There is extensive international cooperation on nature conservation and protected areas. A number of Norway’s protected areas are considered to be so important that they have international status.
The world’s first international conservation organisation, the International Council for Bird Preservation (the forerunner of BirdLife International) was founded in 1922 . But international cooperation first gained real momentum with the founding of the International Union for Conservation of Nature (IUCN) in 1948.
Since then many other important organisations have been established. One of the best known is WWF, originally the World Wildlife Fund, which started up in 1960.
Continued international cooperation has resulted in the adoption of a number of international conventions, which are legally binding for countries that become parties to them.
Some of the most important environmental conventions are the 1975 Ramsar Convention on Wetlands and the 1979 Bern Convention on the Conservation of European Wildlife and Natural Habitats. Norway has 37 sites on the Ramsar list of wetlands.
One of the obligations the parties to the Bern Convention have undertaken is to set up a network of “areas of special conservation interest”, called the Emerald Network.

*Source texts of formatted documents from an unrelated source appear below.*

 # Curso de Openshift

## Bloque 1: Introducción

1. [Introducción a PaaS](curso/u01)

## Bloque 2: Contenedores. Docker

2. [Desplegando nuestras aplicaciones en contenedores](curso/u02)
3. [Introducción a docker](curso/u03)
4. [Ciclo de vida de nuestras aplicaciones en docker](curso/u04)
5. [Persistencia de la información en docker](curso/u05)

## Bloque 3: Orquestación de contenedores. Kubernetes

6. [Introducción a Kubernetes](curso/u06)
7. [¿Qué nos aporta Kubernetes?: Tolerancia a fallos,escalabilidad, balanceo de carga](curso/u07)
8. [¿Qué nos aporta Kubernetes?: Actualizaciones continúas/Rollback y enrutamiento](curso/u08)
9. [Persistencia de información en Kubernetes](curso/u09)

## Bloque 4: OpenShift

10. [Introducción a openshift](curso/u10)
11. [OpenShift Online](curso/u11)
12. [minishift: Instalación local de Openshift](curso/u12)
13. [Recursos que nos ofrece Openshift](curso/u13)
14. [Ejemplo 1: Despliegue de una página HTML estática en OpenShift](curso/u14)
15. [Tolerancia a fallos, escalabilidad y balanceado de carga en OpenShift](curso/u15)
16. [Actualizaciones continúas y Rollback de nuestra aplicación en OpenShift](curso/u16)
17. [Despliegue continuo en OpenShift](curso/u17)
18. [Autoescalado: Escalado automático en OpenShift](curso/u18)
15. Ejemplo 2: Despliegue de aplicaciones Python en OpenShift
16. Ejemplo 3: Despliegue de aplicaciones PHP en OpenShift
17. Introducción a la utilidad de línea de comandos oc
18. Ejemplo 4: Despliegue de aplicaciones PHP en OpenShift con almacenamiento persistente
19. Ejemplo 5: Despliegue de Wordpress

Many of Norway’s protected areas qualify for inclusion in the network. Norway is in the process of drawing up a proposal for which of them should be included. For more information see the link to the report on the pilot project in the column on the right.
The 1975 World Heritage Convention is a global agreement on the protection of the world’s cultural and natural heritage. Norway has been a party to the convention since 1977, and there are seven Norwegian sites on the World Heritage List. At two of these sites, the Vega Archipelago (inscribed in 2004) and the West Norwegian Fjords – Geirangerfjord and Nærøyfjord (inscribed 2005) almost all of the area consists of national-level protected areas.